> AIM OF THE TASK: Starting at the line that contains "### Részletek" and ending at the line that contains "a döntési logikát.", the lines below are to be given again exactly, with nothing added.
(Beginning of RECORD SET)
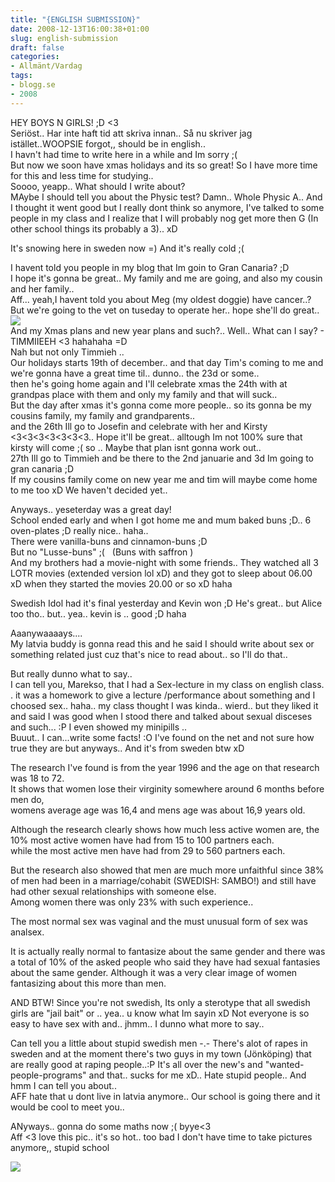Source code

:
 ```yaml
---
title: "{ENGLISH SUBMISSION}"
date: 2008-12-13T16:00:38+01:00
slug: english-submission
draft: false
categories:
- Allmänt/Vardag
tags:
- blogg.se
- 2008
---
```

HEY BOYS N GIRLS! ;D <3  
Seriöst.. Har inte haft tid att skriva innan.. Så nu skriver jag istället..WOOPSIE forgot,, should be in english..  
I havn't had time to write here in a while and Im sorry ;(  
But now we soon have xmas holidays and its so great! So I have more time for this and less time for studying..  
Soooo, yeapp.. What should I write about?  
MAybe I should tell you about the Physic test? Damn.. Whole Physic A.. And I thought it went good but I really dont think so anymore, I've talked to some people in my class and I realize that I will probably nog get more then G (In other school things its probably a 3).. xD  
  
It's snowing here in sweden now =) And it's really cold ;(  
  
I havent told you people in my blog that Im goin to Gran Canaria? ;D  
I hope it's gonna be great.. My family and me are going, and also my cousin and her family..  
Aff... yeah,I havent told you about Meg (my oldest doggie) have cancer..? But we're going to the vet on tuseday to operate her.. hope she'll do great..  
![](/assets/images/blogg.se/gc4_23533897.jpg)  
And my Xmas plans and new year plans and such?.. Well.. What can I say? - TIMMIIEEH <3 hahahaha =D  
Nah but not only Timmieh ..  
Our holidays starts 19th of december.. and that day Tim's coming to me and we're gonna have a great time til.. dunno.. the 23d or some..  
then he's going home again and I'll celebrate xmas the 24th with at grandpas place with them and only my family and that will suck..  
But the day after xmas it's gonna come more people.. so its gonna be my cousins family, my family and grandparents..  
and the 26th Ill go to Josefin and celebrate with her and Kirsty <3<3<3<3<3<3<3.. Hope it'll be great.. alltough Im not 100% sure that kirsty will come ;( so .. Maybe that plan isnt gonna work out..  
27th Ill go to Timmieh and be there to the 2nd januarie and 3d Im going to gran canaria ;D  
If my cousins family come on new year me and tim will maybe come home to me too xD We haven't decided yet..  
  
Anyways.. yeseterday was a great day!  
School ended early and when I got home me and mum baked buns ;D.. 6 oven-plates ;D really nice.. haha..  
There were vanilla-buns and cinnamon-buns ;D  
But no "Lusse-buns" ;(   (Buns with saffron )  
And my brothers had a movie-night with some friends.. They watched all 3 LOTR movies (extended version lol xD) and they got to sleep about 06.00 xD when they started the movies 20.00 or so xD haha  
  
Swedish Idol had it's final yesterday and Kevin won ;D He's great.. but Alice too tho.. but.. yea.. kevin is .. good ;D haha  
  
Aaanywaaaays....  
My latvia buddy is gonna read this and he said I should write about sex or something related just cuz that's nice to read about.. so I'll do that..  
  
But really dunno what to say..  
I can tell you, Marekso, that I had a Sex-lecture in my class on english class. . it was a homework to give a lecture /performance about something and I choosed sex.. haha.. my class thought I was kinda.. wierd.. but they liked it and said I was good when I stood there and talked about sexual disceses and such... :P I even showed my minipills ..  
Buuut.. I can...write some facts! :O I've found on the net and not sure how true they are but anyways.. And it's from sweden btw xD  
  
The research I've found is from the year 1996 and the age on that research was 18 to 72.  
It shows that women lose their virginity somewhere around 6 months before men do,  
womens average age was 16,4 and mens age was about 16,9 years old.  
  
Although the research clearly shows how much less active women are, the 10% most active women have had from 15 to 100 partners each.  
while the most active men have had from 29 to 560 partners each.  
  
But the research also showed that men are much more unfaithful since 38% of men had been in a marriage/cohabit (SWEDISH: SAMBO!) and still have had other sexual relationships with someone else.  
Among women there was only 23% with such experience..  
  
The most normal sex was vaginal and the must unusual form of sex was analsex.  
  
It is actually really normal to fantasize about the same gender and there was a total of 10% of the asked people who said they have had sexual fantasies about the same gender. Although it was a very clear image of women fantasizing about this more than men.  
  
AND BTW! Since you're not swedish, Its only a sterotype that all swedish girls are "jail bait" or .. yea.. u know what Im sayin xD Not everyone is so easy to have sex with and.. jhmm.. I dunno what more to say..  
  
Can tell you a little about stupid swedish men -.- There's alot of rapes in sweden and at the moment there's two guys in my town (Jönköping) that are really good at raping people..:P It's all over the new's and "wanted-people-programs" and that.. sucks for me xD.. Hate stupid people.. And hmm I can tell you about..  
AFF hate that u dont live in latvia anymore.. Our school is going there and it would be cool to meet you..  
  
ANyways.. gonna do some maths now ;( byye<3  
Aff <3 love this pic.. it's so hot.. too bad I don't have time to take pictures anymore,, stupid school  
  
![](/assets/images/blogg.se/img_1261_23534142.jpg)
(End of RECORD SET)
(Beginning of RECORD SET)
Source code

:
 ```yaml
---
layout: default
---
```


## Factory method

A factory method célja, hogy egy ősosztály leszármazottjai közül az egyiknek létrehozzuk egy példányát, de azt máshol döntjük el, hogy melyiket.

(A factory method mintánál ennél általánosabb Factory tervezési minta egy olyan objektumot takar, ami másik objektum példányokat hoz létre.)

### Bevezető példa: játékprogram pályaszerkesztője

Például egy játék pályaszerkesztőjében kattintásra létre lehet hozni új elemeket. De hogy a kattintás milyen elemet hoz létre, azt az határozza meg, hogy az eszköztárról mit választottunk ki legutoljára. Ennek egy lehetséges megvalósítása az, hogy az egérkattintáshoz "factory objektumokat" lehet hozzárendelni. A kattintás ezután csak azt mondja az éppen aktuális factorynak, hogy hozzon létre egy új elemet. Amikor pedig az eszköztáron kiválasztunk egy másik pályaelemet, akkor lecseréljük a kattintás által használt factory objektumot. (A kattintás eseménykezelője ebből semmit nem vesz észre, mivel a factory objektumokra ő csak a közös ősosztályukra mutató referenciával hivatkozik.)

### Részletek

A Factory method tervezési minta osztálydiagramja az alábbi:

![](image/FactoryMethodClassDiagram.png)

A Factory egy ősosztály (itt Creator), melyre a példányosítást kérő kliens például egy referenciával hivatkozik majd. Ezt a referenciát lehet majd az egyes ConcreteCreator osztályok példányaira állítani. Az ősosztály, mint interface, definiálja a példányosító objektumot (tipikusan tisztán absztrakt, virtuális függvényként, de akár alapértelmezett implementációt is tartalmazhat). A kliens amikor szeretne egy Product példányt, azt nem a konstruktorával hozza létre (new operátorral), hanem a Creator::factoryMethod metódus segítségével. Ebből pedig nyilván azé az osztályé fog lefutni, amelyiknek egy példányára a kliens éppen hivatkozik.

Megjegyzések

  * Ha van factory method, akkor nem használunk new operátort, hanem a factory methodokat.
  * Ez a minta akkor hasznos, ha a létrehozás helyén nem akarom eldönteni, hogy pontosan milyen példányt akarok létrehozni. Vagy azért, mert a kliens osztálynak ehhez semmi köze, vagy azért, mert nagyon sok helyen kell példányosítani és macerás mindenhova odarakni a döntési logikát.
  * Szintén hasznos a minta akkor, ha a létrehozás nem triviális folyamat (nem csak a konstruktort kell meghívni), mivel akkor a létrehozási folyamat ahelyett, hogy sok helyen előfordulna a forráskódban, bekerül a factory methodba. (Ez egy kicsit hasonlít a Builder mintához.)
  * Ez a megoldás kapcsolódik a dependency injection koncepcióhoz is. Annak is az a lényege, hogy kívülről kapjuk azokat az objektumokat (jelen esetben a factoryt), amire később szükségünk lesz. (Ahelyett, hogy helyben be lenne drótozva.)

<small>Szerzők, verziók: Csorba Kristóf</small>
(End of RECORD SET)
(Beginning of RECORD SET)
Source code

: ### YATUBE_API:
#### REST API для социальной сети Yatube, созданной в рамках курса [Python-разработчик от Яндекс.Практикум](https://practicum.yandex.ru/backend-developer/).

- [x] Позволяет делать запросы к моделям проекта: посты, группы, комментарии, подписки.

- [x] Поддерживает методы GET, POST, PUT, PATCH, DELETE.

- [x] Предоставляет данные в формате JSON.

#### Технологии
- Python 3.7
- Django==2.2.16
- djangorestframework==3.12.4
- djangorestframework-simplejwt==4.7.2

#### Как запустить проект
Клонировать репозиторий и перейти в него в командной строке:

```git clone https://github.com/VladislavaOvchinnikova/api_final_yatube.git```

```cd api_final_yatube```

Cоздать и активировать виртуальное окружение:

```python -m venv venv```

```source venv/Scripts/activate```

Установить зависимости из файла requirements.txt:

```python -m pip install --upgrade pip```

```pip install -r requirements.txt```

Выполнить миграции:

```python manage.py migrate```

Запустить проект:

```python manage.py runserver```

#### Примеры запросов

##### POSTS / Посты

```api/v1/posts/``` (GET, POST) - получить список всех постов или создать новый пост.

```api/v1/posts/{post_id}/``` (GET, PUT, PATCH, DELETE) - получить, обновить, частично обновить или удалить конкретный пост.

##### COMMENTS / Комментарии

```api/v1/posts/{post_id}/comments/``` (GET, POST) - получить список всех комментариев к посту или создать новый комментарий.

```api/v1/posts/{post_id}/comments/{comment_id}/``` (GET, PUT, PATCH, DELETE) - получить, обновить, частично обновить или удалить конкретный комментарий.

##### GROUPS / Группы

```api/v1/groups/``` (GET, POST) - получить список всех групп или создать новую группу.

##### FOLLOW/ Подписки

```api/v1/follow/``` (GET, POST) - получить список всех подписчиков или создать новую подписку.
(End of RECORD SET)
> SOLUTION FOR THIS PROBLEM:
### Részletek

A Factory method tervezési minta osztálydiagramja az alábbi:

![](image/FactoryMethodClassDiagram.png)

A Factory egy ősosztály (itt Creator), melyre a példányosítást kérő kliens például egy referenciával hivatkozik majd. Ezt a referenciát lehet majd az egyes ConcreteCreator osztályok példányaira állítani. Az ősosztály, mint interface, definiálja a példányosító objektumot (tipikusan tisztán absztrakt, virtuális függvényként, de akár alapértelmezett implementációt is tartalmazhat). A kliens amikor szeretne egy Product példányt, azt nem a konstruktorával hozza létre (new operátorral), hanem a Creator::factoryMethod metódus segítségével. Ebből pedig nyilván azé az osztályé fog lefutni, amelyiknek egy példányára a kliens éppen hivatkozik.

Megjegyzések

  * Ha van factory method, akkor nem használunk new operátort, hanem a factory methodokat.
  * Ez a minta akkor hasznos, ha a létrehozás helyén nem akarom eldönteni, hogy pontosan milyen példányt akarok létrehozni. Vagy azért, mert a kliens osztálynak ehhez semmi köze, vagy azért, mert nagyon sok helyen kell példányosítani és macerás mindenhova odarakni a döntési logikát.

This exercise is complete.